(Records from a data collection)
⁂

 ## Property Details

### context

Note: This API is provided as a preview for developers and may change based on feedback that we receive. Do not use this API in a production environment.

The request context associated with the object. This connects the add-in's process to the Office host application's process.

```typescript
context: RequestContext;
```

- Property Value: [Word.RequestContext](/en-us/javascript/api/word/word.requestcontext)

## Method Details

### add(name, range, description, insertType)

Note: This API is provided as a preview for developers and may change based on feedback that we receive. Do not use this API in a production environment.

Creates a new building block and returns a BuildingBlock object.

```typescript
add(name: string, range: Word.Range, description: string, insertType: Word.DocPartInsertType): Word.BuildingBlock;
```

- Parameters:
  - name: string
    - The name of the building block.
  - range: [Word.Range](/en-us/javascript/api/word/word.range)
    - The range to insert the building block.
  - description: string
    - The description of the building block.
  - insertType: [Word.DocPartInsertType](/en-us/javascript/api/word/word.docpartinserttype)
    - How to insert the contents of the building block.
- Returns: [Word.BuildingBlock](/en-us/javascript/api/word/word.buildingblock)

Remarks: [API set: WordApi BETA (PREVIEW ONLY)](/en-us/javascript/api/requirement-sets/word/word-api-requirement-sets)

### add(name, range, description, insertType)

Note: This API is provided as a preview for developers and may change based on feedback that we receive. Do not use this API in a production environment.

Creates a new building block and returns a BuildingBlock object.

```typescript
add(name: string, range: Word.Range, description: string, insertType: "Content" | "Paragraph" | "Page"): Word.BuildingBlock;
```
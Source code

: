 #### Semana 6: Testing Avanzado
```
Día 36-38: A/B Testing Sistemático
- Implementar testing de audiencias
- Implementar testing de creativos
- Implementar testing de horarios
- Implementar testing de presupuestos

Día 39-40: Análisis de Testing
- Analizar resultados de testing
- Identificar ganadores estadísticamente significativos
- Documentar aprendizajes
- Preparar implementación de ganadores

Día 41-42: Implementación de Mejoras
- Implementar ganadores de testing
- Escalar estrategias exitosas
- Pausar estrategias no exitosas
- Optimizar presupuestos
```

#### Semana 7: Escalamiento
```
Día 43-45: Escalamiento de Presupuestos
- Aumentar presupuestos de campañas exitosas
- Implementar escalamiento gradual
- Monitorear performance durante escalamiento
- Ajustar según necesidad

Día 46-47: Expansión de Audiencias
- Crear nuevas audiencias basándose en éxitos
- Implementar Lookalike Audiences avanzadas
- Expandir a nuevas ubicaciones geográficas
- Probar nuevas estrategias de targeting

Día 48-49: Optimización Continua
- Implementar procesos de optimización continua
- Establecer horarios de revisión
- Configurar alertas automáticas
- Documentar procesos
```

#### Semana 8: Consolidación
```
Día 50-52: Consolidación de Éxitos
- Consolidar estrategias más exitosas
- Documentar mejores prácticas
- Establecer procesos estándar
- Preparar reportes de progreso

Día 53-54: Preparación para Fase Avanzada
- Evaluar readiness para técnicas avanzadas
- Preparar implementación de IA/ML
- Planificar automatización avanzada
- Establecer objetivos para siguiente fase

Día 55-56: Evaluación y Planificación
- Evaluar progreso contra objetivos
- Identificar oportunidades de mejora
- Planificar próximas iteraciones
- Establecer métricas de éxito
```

⁂

• [Exercise instructions] Gather each line in the entries above where the string "exitosas" is found.

• [Reply to the task]
- Escalar estrategias exitosas
- Pausar estrategias no exitosas
- Aumentar presupuestos de campañas exitosas
- Consolidar estrategias más exitosas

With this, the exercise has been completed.